On the other hand, "the rich flavor of natural whole grains" in 90% of Nature's Whole Organic Goodness Breakfast Gruel reminds me of why baked goods always involve salt and/or sugar, and we don't just crop the stuff off the stems in the field with our mouths like ruminants.
The fact that most of those eggs are usually only a couple days out of the chicken is just a bonus.

33 comments:

mikee said...

Plus, you stand a chance of getting a double yolked egg at the local co-op, which will never happen in a grocery store.

The very first time my son tried to cook an egg, he cracked a double yolked one from a dozen eggs given us by a neighbor from a local organic farm. That kind of omen has to mean something, right?

Bubblehead Les. said...

Unfortunately, way too many Villages/Towns/Cities have these stupid Zoning Regs against keeping Chickens in the Backyard. Yet I can't touch a damn Goose that craps all over the place and decides to commit Suicide on my Front Grill when I drive around the Bend. But since they are "Protected" and aren't allowed to be Hunted, all I get is an increase in Coyotes and Feral Dogs. You'd think that with an increasing Planetary Population and a Declining Economy, the "Powers that Be" would allow some of the Poor People to supplement their Food Supply, but NOOO!

Robb Allen said...

Even my wife, the lady who considers a vacation in the wild to mean "near a mall I've never visited", has wished we could have chickens in our back yard, if for no other reason than the eggs.

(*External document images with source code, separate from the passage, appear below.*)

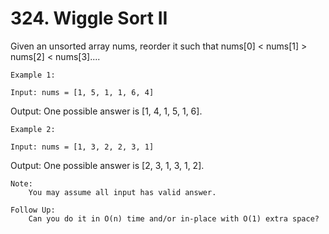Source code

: # 324. Wiggle Sort II

Given an unsorted array nums, reorder it such that nums[0] < nums[1]
        > nums[2] < nums[3]....

    Example 1:

    Input: nums = [1, 5, 1, 1, 6, 4]
Output: One possible answer is [1, 4, 1, 5, 1, 6].

    Example 2:

    Input: nums = [1, 3, 2, 2, 3, 1]
Output: One possible answer is [2, 3, 1, 3, 1, 2].

    Note:
        You may assume all input has valid answer.

    Follow Up:
        Can you do it in O(n) time and/or in-place with O(1) extra space?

Those brown shelled, poop covered eggs are the best tasting thing ever to come out a chicken's butt. They don't require refrigeration, they can sit for weeks on end, and they have all kinds of benefits.

Plus, if you raise 'em yourself, the day you walk out and see Old Feathers has stopped layin' 'em down and smackem yackeming, you can cut its head off and eat it.

og said...

You will find that you have a much more flavorful egg, as well, if you can use them warm, and never let them hit the fridge. There is only a minuscule danger of salmonella, and cooked properly that goes away. Plus, the only proper way to make an omelette is with a room temperature egg, as any fan of Alton Brown will tell you.

Blackwing1 said...

...and I thank you for the Jethro Tull reference.

Anonymous said...

My barn cat likes free range chickens when they show up on our place.

The neighbor just lets a few more hatch out for replacements.

Gerry

Woodman said...

I've been jonesing for couple birds myself.

We might be able to get away with it for a while, but the covenant enforcers would get us eventually.

And, as much as I hate the covenants, they also keep Goober from putting 50 chickens in his back yard next to his pallet built shed and 5,000 watt stereo. Which keeps me from using his backyard as my firing range.

You can't legislate common sense. With our lot sizes in my neighborhood anything more than three or four birds would get pretty bad pretty quick.

Anonymous said...

@ Robb " ... the best tasting thing ever to come out a chicken's butt"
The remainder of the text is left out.